Data shown section start

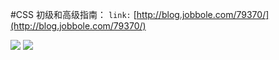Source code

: #CSS 初级和高级指南：
`link:` [http://blog.jobbole.com/79370/](http://blog.jobbole.com/79370/)


![](http://lijuren.qiniudn.com/product/lijuren/img/1.pic_hd2.jpg)
![](http://lijuren.qiniudn.com/product/lijuren/img/2.pic_hd2.jpg)
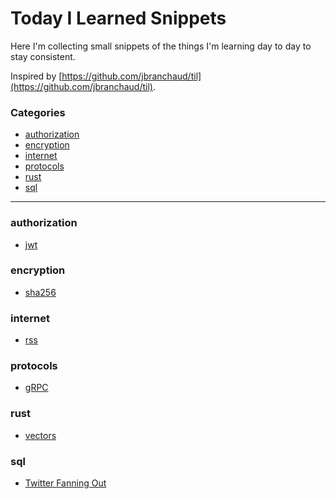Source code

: # Today I Learned Snippets

Here I'm collecting small snippets of the things I'm learning day to day to stay consistent.

Inspired by [https://github.com/jbranchaud/til](https://github.com/jbranchaud/til).

### Categories

* [authorization](#authorization)
* [encryption](#encryption)
* [internet](#internet)
* [protocols](#protocols)
* [rust](#rust)
* [sql](#sql)

---

### authorization

- [jwt](/authorization/jwt.md)

### encryption

- [sha256](/encryption/sha256.md)

### internet

- [rss](/internet/rss.md)

### protocols

- [gRPC](/protocols/grpc.md)

### rust

- [vectors](/rust/)

### sql

- [Twitter Fanning Out](/sql/twitter-fanning-out.md)

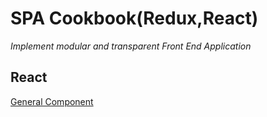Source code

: # SPA Cookbook(Redux,React)

_Implement modular and transparent Front End Application_

## React

[General Component](react/general.md)
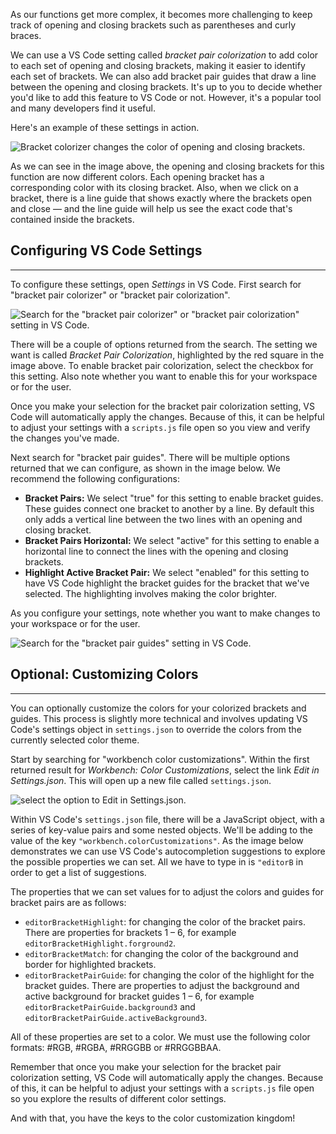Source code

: As our functions get more complex, it becomes more challenging to keep track of opening and closing brackets such as parentheses and curly braces.

We can use a VS Code setting called _bracket pair colorization_ to add color to each set of opening and closing brackets, making it easier to identify each set of brackets. We can also add bracket pair guides that draw a line between the opening and closing brackets. It's up to you to decide whether you'd like to add this feature to VS Code or not. However, it's a popular tool and many developers find it useful.

Here's an example of these settings in action.

![Bracket colorizer changes the color of opening and closing brackets.](https://learnhowtoprogram.s3.us-west-2.amazonaws.com/Intermediate+JavaScript/Object-Oriented-JavaScript-2020/bracket-colorizer.png)

As we can see in the image above, the opening and closing brackets for this function are now different colors. Each opening bracket has a corresponding color with its closing bracket. Also, when we click on a bracket, there is a line guide that shows exactly where the brackets open and close — and the line guide will help us see the exact code that's contained inside the brackets.

## Configuring VS Code Settings
---

To configure these settings, open _Settings_ in VS Code. First search for "bracket pair colorizer" or "bracket pair colorization".

![Search for the "bracket pair colorizer" or "bracket pair colorization" setting in VS Code.](https://learnhowtoprogram.s3.us-west-2.amazonaws.com/Intermediate+JavaScript/Object-Oriented-JavaScript-2020/bracket-colorizer-vscode-setting.png)

There will be a couple of options returned from the search. The setting we want is called _Bracket Pair Colorization_, highlighted by the red square in the image above. To enable bracket pair colorization, select the checkbox for this setting. Also note whether you want to enable this for your workspace or for the user. 

Once you make your selection for the bracket pair colorization setting, VS Code will automatically apply the changes. Because of this, it can be helpful to adjust your settings with a `scripts.js` file open so you view and verify the changes you've made.

Next search for "bracket pair guides". There will be multiple options returned that we can configure, as shown in the image below. We recommend the following configurations:

* **Bracket Pairs:** We select "true" for this setting to enable bracket guides. These guides connect one bracket to another by a line. By default this only adds a vertical line between the two lines with an opening and closing bracket. 
* **Bracket Pairs Horizontal:** We select "active" for this setting to enable a horizontal line to connect the lines with the opening and closing brackets.
* **Highlight Active Bracket Pair:** We select "enabled" for this setting to have VS Code highlight the bracket guides for the bracket that we've selected. The highlighting involves making the color brighter.

As you configure your settings, note whether you want to make changes to your workspace or for the user.

![Search for the "bracket pair guides" setting in VS Code.](https://learnhowtoprogram.s3.us-west-2.amazonaws.com/Intermediate+JavaScript/Object-Oriented-JavaScript-2020/setting-bracket-guides.png)

## Optional: Customizing Colors
----

You can optionally customize the colors for your colorized brackets and guides. This process is slightly more technical and involves updating VS Code's settings object in `settings.json` to override the colors from the currently selected color theme. 

Start by searching for "workbench color customizations". Within the first returned result for _Workbench: Color Customizations_, select the link _Edit in Settings.json_. This will open up a new file called `settings.json`.

![select the option to _Edit in Settings.json_.](https://learnhowtoprogram.s3.us-west-2.amazonaws.com/Intermediate+JavaScript/Object-Oriented-JavaScript-2020/edit-bracket-colors.png)

Within VS Code's `settings.json` file, there will be a JavaScript object, with a series of key-value pairs and some nested objects. We'll be adding to the value of the key `"workbench.colorCustomizations"`. As the image below demonstrates we can use VS Code's autocompletion suggestions to explore the possible properties we can set. All we have to type in is `"editorB` in order to get a list of suggestions. 

The properties that we can set values for to adjust the colors and guides for bracket pairs are as follows:

* `editorBracketHighlight`: for changing the color of the bracket pairs. There are properties for brackets 1 – 6, for example `editorBracketHighlight.forground2`. 
* `editorBracketMatch`: for changing the color of the background and border for highlighted brackets. 
* `editorBracketPairGuide`: for changing the color of the highlight for the bracket guides. There are properties to adjust the background and active background for bracket guides 1 – 6, for example `editorBracketPairGuide.background3` and `editorBracketPairGuide.activeBackground3`. 

All of these properties are set to a color. We must use the following color formats: #RGB, #RGBA, #RRGGBB or #RRGGBBAA.

Remember that once you make your selection for the bracket pair colorization setting, VS Code will automatically apply the changes. Because of this, it can be helpful to adjust your settings with a `scripts.js` file open so you explore the results of different color settings.

And with that, you have the keys to the color customization kingdom! 
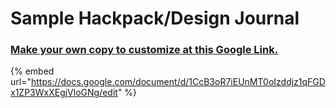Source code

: # Sample Hackpack/Design Journal

### [Make your own copy to customize at this Google Link.](https://docs.google.com/document/d/1CcB3oR7iEUnMT0oIzddjz1qFGDx1ZP3WxXEgjVloGNg/copy)

{% embed url="https://docs.google.com/document/d/1CcB3oR7iEUnMT0oIzddjz1qFGDx1ZP3WxXEgjVloGNg/edit" %}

Data shown section end

Task item:
Report every line of the material above in which "customize" appears.

Expected answer:
You can optionally customize the colors for your colorized brackets and guides. This process is slightly more technical and involves updating VS Code's settings object in `settings.json` to override the colors from the currently selected color theme. 
### [Make your own copy to customize at this Google Link.](https://docs.google.com/document/d/1CcB3oR7iEUnMT0oIzddjz1qFGDx1ZP3WxXEgjVloGNg/copy)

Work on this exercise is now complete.